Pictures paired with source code
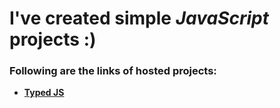 # I've created simple _JavaScript_ projects :)

### Following are the links of hosted projects:
- __[Typed JS](https://devmsrajput.github.io/JavaScript-Simple-Projects/Typed%20JS/)__
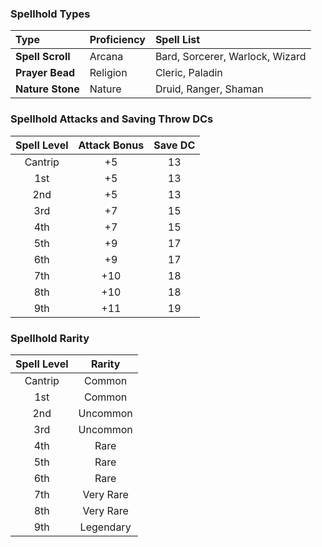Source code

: ### Spellhold Types
| Type             | Proficiency | Spell List                      |
| :--------------- | :---------- | :------------------------------ |
| **Spell Scroll** | Arcana      | Bard, Sorcerer, Warlock, Wizard |
| **Prayer Bead**  | Religion    | Cleric, Paladin                 |
| **Nature Stone** | Nature      | Druid, Ranger, Shaman           |


### Spellhold Attacks and Saving Throw DCs
| Spell Level | Attack Bonus | Save DC |
| :---------: | :----------: | :-----: |
|   Cantrip   |      +5      |   13    |
|     1st     |      +5      |   13    |
|     2nd     |      +5      |   13    |
|     3rd     |      +7      |   15    |
|     4th     |      +7      |   15    |
|     5th     |      +9      |   17    |
|     6th     |      +9      |   17    |
|     7th     |     +10      |   18    |
|     8th     |     +10      |   18    |
|     9th     |     +11      |   19    |


### Spellhold Rarity
| Spell Level |  Rarity   |
| :---------: | :-------: |
|   Cantrip   |  Common   |
|     1st     |  Common   |
|     2nd     | Uncommon  |
|     3rd     | Uncommon  |
|     4th     |   Rare    |
|     5th     |   Rare    |
|     6th     |   Rare    |
|     7th     | Very Rare |
|     8th     | Very Rare |
|     9th     | Legendary |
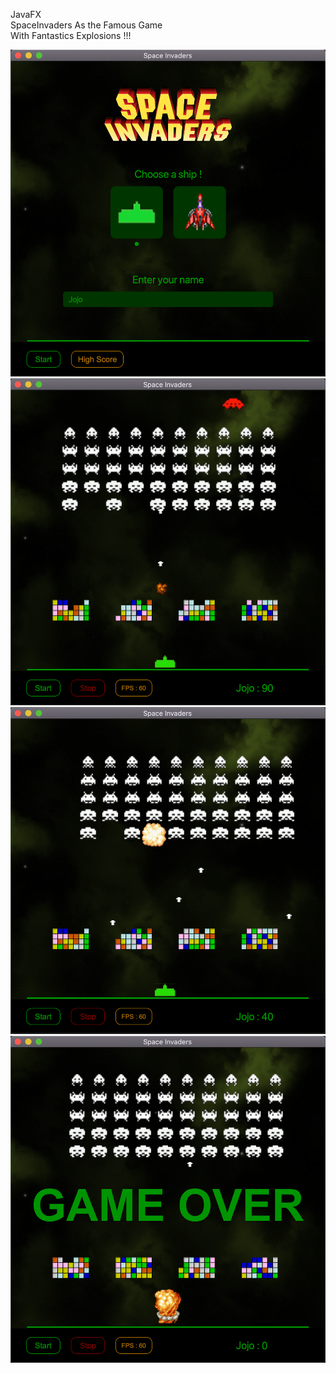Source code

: JavaFX<br>SpaceInvaders As the Famous Game<br>With Fantastics Explosions !!!

![alt text](https://github.com/RomainCrispini/SpaceInvaders/blob/master/SpaceCover1.png?raw=true)
![alt text](https://github.com/RomainCrispini/SpaceInvaders/blob/master/SpaceCover2.png?raw=true)
![alt text](https://github.com/RomainCrispini/SpaceInvaders/blob/master/SpaceCover3.png?raw=true)
![alt text](https://github.com/RomainCrispini/SpaceInvaders/blob/master/SpaceCover4.png?raw=true)
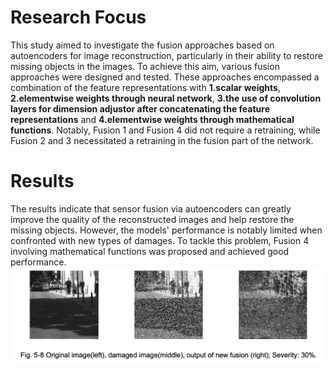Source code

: # Research Focus
This study aimed to investigate the fusion approaches based on autoencoders for image reconstruction, particularly in their ability to restore missing objects in the images. To achieve this aim, various fusion approaches were designed and tested. These approaches encompassed a combination of the feature representations with **1.scalar weights**, **2.elementwise weights through neural network**, **3.the use of convolution layers for dimension adjustor after concatenating the feature representations** and **4.elementwise weights through mathematical functions**. 
Notably, Fusion 1 and Fusion 4 did not require a retraining, while Fusion 2 and 3 necessitated a retraining in the fusion part of the network.

# Results
The results indicate that sensor fusion via autoencoders can greatly improve the quality of the reconstructed images and help restore the missing objects. However, the models' performance is notably limited when confronted with new types of damages. To tackle this problem, Fusion 4 involving mathematical functions was proposed and achieved good performance.
![Image text](https://github.com/Jezer-Zhang/SensorFusion_camera_lidar/blob/main/results_DeepEnsemble.png)
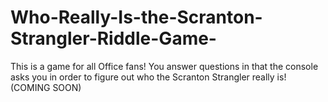 # Who-Really-Is-the-Scranton-Strangler-Riddle-Game-
This is a game for all Office fans! You answer questions in that the console asks you in order to figure out who the Scranton Strangler really is! (COMING SOON)
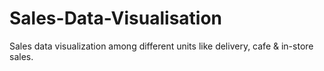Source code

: # Sales-Data-Visualisation
Sales data visualization among different units like delivery, cafe &amp; in-store sales.
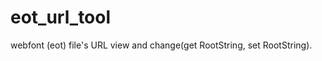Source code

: eot_url_tool
============

webfont (eot) file&#39;s URL view and change(get RootString, set RootString).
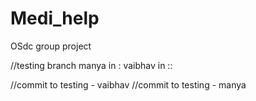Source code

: # Medi_help
OSdc group project



//testing branch
manya in : 
vaibhav in :: 

//commit to testing - vaibhav 
//commit to testing - manya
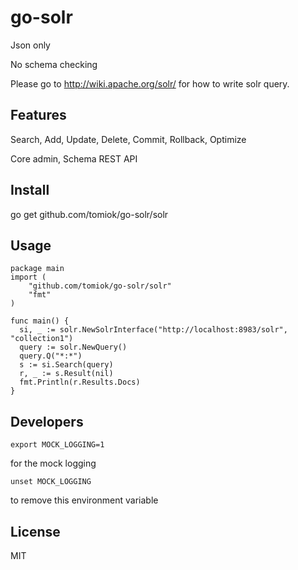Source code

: go-solr
=======

Json only

No schema checking

Please go to http://wiki.apache.org/solr/ for how to write solr query.

## Features

Search, Add, Update, Delete, Commit, Rollback, Optimize

Core admin, Schema REST API

## Install

go get github.com/tomiok/go-solr/solr

## Usage

    package main
    import (
    	"github.com/tomiok/go-solr/solr"
    	"fmt"
    )
  
    func main() {
      si, _ := solr.NewSolrInterface("http://localhost:8983/solr", "collection1")
      query := solr.NewQuery()
      query.Q("*:*")
      s := si.Search(query)
      r, _ := s.Result(nil)
      fmt.Println(r.Results.Docs)
    }
    
## Developers

	export MOCK_LOGGING=1

for the mock logging

	unset MOCK_LOGGING

to remove this environment variable
	
## License
MIT
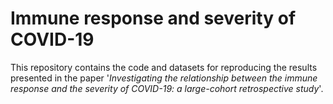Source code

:# Immune response and severity of COVID-19
This repository contains the code and datasets for reproducing the results presented in the paper '*Investigating the relationship between the immune response and the severity of COVID-19: a large-cohort retrospective study*'.
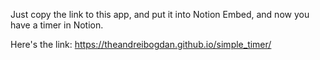 Just copy the link to this app, and put it into Notion Embed, and now you have a timer in Notion.

Here's the link: https://theandreibogdan.github.io/simple_timer/
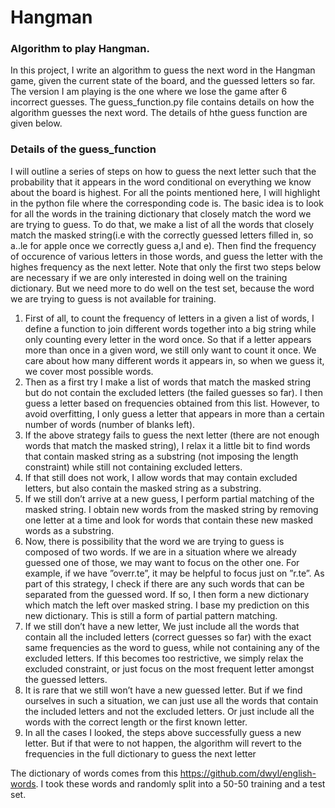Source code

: # Hangman
### Algorithm to play Hangman. 
In this project, I write an algorithm to guess the next word in the Hangman game, given the current state of the board, and the guessed letters so far. The version I am playing is the one where we lose the game after 6 incorrect guesses. The guess_function.py file contains details on how the algorithm guesses the next word. The details of hthe guess function are given below. 

### Details of the guess_function
I will outline a series of steps on how to guess the next letter such that the probability that it appears in the word conditional on everything we know about the board is highest. For all the points mentioned here, I will highlight in the python file where the corresponding code is. The basic idea is to look for all the words in the training dictionary that closely match the word we are trying to guess. To do that, we make a list of all the words that closely match the masked string(i.e with the correctly guessed letters filled in, so a..le for apple once we correctly guess a,l and e).  Then find the frequency of occurence of various letters in those words, and guess the letter with the highes frequency as the next letter. Note that only the first two steps below are necessary if we are only interested in doing well on the training dictionary. But we need more to do well on the test set, because the word we are trying to guess is not available for training. 
1. First of all, to count the frequency of letters in a given a list of words, I define a function to join different words together into a big string while only counting every
letter in the word once. So that if a letter appears more than once in a given word, we still only want to count
it once. We care about how many different words it appears in, so when we guess it, we cover most
possible words. 
1. Then as a first try I make a list of words that match the masked string but do not contain the excluded
letters (the failed guesses so far). I then guess a letter based on frequencies obtained from this list.
However, to avoid overfitting, I only guess a letter that appears in more than a certain number of words
(number of blanks left).
3. If the above strategy fails to guess the next letter (there are not enough words that match the masked string),
I relax it a little bit to find words that contain masked string as a substring (not imposing the length
constraint) while still not containing excluded letters.
4. If that still does not work, I allow words that may contain excluded letters, but also contain the masked
string as a substring.
5. If we still don’t arrive at a new guess, I perform partial matching of the masked string. I obtain new
words from the masked string by removing one letter at a time and look for words that contain these
new masked words as a substring.
6. Now, there is possibility that the word we are trying to guess is composed of two words. If we are in a
situation where we already guessed one of those, we may want to focus on the other one. For example,
if we have ”overr.te”, it may be helpful to focus just on ”r.te”. As part of this strategy, I check if there
are any such words that can be separated from the guessed word. If so, I then form a new dictionary
which match the left over masked string. I base my prediction on this new dictionary. This is still a
form of partial pattern matching.
7. If we still don’t have a new letter, We just include all the words that contain all the included letters
(correct guesses so far) with the exact same frequencies as the word to guess, while not containing any
of the excluded letters. If this becomes too restrictive, we simply relax the excluded constraint, or just
focus on the most frequent letter amongst the guessed letters.
8. It is rare that we still won’t have a new guessed letter. But if we find ourselves in such a situation, we
can just use all the words that contain the included letters and not the excluded letters. Or just include
all the words with the correct length or the first known letter.
9. In all the cases I looked, the steps above successfully guess a new letter. But if that were to not happen,
the algorithm will revert to the frequencies in the full dictionary to guess the next letter


 The dictionary of words comes from this https://github.com/dwyl/english-words. I took these words and randomly split into a 50-50 training and a test set. 
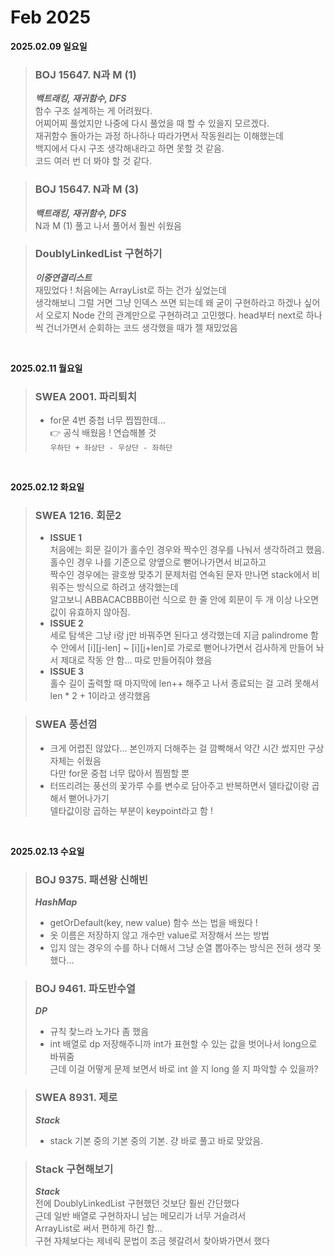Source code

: # Feb 2025

**2025.02.09 일요일**
> ### BOJ 15647. N과 M (1)
> ***백트래킹, 재귀함수, DFS***  
> 함수 구조 설계하는 게 어려웠다.  
> 어찌어찌 풀었지만 나중에 다시 풀었을 때 할 수 있을지 모르겠다.  
> 재귀함수 돌아가는 과정 하나하나 따라가면서 작동원리는 이해했는데  
> 백지에서 다시 구조 생각해내라고 하면 못할 것 같음.  
> 코드 여러 번 더 봐야 할 것 같다.  

> ### BOJ 15647. N과 M (3)
> ***백트래킹, 재귀함수, DFS***  
> N과 M (1) 풀고 나서 풀어서 훨씬 쉬웠음

> ### DoublyLinkedList 구현하기
> ***이중연결리스트***  
> 재밌었다 ! 처음에는 ArrayList로 하는 건가 싶었는데  
> 생각해보니 그럴 거면 그냥 인덱스 쓰면 되는데 왜 굳이 구현하라고 하겠나 싶어서 오로지 Node 간의 관계만으로 구현하려고 고민했다.
> head부터 next로 하나씩 건너가면서 순회하는 코드 생각했을 때가 젤 재밌었음  
> 

<br>

**2025.02.11 월요일**
> ### SWEA 2001. 파리퇴치
> - for문 4번 중첩 너무 찝찝한데...  
> 👉 공식 배웠음 ! 연습해볼 것  
> `우하단 + 좌상단 - 우상단 - 좌하단`


<br>

**2025.02.12 화요일**
> ### SWEA 1216. 회문2  
> - **ISSUE 1**  
    처음에는
    회문 길이가 홀수인 경우와 짝수인 경우를 나눠서 생각하려고 했음.  
    홀수인 경우 나를 기준으로 양옆으로 뻗어나가면서 비교하고  
    짝수인 경우에는 괄호쌍 맞추기 문제처럼 연속된 문자 만나면 stack에서 비워주는 방식으로 하려고 생각했는데  
    알고보니 ABBACACBBB이런 식으로 한 줄 안에 회문이 두 개 이상 나오면 값이 유효하지 않아짐.    
> - **ISSUE 2**  
    세로 탐색은 그냥 i랑 j만 바꿔주면 된다고 생각했는데 
    지금 palindrome  함수 안에서 [i][j-len] ~ [i][j+len]로 가로로 뻗어나가면서 검사하게 만들어 놔서 제대로 작동 안 함… 따로 만들어줘야 했음
> - **ISSUE 3**  
>   홀수 길이 출력할 때 마지막에 len++ 해주고 나서 종료되는 걸 고려 못해서 len * 2 + 1이라고 생각했음

> ### SWEA 풍선껌  
> - 크게 어렵진 않았다… 본인까지 더해주는 걸 깜빡해서 약간 시간 썼지만 구상 자체는 쉬웠음  
> 다만 for문 중첩 너무 많아서 찜찜할 뿐
> - 터뜨리려는 풍선의 꽃가루 수를 변수로 담아주고 반복하면서 델타값이랑 곱해서 뻗어나가기  
> 델타값이랑 곱하는 부분이 keypoint라고 함 ! 


<br>

**2025.02.13 수요일**
> ### BOJ 9375. 패션왕 신해빈  
> ***HashMap***  
> -  getOrDefault(key, new value) 함수 쓰는 법을 배웠다 !  
> - 옷 이름은 저장하지 않고 개수만 value로 저장해서 쓰는 방법  
> - 입지 않는 경우의 수를 하나 더해서 그냥 순열 뽑아주는 방식은 전혀 생각 못했다...

> ### BOJ 9461. 파도반수열
> ***DP***
> - 규칙 찾느라 노가다 좀 했음
> - int 배열로 dp 저장해주니까 int가 표현할 수 있는 값을 벗어나서 long으로 바꿔줌  
> 근데 이걸 어떻게 문제 보면서 바로 int 쓸 지 long 쓸 지 파악할 수 있을까?

> ### SWEA 8931. 제로
> ***Stack***
> - stack 기본 중의 기본 중의 기본. 걍 바로 풀고 바로 맞았음.

> ### Stack 구현해보기  
> ***Stack***  
> 전에 DoublyLinkedList 구현했던 것보단 훨씬 간단했다  
> 근데 일반 배열로 구현하자니 남는 메모리가 너무 거슬려서  
> ArrayList로 써서 편하게 하긴 함...  
> 구현 자체보다는 제네릭 문법이 조금 헷갈려서 찾아봐가면서 했다  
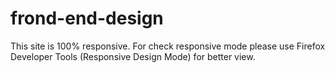 # frond-end-design

This site is 100% responsive. For check responsive mode please use Firefox Developer Tools (Responsive Design Mode) for better view.
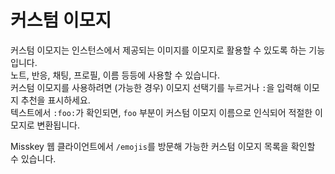 # 커스텀 이모지

커스텀 이모지는 인스턴스에서 제공되는 이미지를 이모지로 활용할 수 있도록 하는 기능입니다.  
노트, 반응, 채팅, 프로필, 이름 등등에 사용할 수 있습니다.  
커스텀 이모지를 사용하려면 (가능한 경우) 이모지 선택기를 누르거나 `:`을 입력해 이모지 추천을 표시하세요.  
텍스트에서 `:foo:`가 확인되면, `foo` 부분이 커스텀 이모지 이름으로 인식되어 적절한 이모지로 변환됩니다.

Misskey 웹 클라이언트에서 `/emojis`를 방문해 가능한 커스텀 이모지 목록을 확인할 수 있습니다.
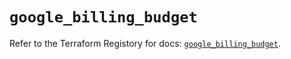# `google_billing_budget`

Refer to the Terraform Registory for docs: [`google_billing_budget`](https://registry.terraform.io/providers/hashicorp/google/4.64.0/docs/resources/billing_budget).
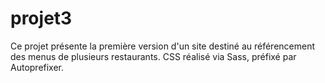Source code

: # projet3

Ce projet présente la première version d'un site destiné au référencement des menus de plusieurs restaurants.
CSS réalisé via Sass, préfixé par Autoprefixer.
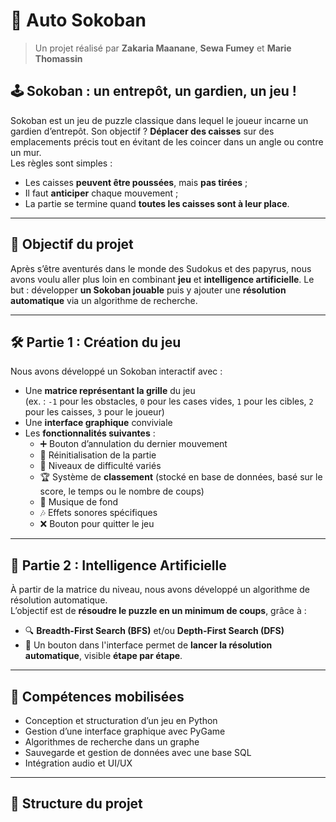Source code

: # 🧠 Auto Sokoban

> Un projet réalisé par **Zakaria Maanane**, **Sewa Fumey** et **Marie Thomassin**

## 🕹️ Sokoban : un entrepôt, un gardien, un jeu !

Sokoban est un jeu de puzzle classique dans lequel le joueur incarne un gardien d’entrepôt. Son objectif ? **Déplacer des caisses** sur des emplacements précis tout en évitant de les coincer dans un angle ou contre un mur.  
Les règles sont simples :
- Les caisses **peuvent être poussées**, mais **pas tirées** ;
- Il faut **anticiper** chaque mouvement ;
- La partie se termine quand **toutes les caisses sont à leur place**.

---

## 🚀 Objectif du projet

Après s’être aventurés dans le monde des Sudokus et des papyrus, nous avons voulu aller plus loin en combinant **jeu** et **intelligence artificielle**. Le but : développer **un Sokoban jouable** puis y ajouter une **résolution automatique** via un algorithme de recherche.

---

## 🛠️ Partie 1 : Création du jeu

Nous avons développé un Sokoban interactif avec :

- Une **matrice représentant la grille** du jeu  
  (ex. : `-1` pour les obstacles, `0` pour les cases vides, `1` pour les cibles, `2` pour les caisses, `3` pour le joueur)
- Une **interface graphique** conviviale
- Les **fonctionnalités suivantes** :
  - ➕ Bouton d’annulation du dernier mouvement
  - 🔁 Réinitialisation de la partie
  - 🧩 Niveaux de difficulté variés
  - 🏆 Système de **classement** (stocké en base de données, basé sur le score, le temps ou le nombre de coups)
  - 🎵 Musique de fond
  - 🎶 Effets sonores spécifiques
  - ❌ Bouton pour quitter le jeu

---

## 🤖 Partie 2 : Intelligence Artificielle

À partir de la matrice du niveau, nous avons développé un algorithme de résolution automatique.  
L’objectif est de **résoudre le puzzle en un minimum de coups**, grâce à :

- 🔍 **Breadth-First Search (BFS)** et/ou **Depth-First Search (DFS)**
- 📲 Un bouton dans l'interface permet de **lancer la résolution automatique**, visible **étape par étape**.

---

## 🧠 Compétences mobilisées

- Conception et structuration d’un jeu en Python
- Gestion d’une interface graphique avec PyGame
- Algorithmes de recherche dans un graphe
- Sauvegarde et gestion de données avec une base SQL
- Intégration audio et UI/UX

---

## 📁 Structure du projet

• _WORK REQUEST_
Return each line from the data where the string "développé" can be found.

• _FINISHED TASK_
Nous avons développé un Sokoban interactif avec :
À partir de la matrice du niveau, nous avons développé un algorithme de résolution automatique.  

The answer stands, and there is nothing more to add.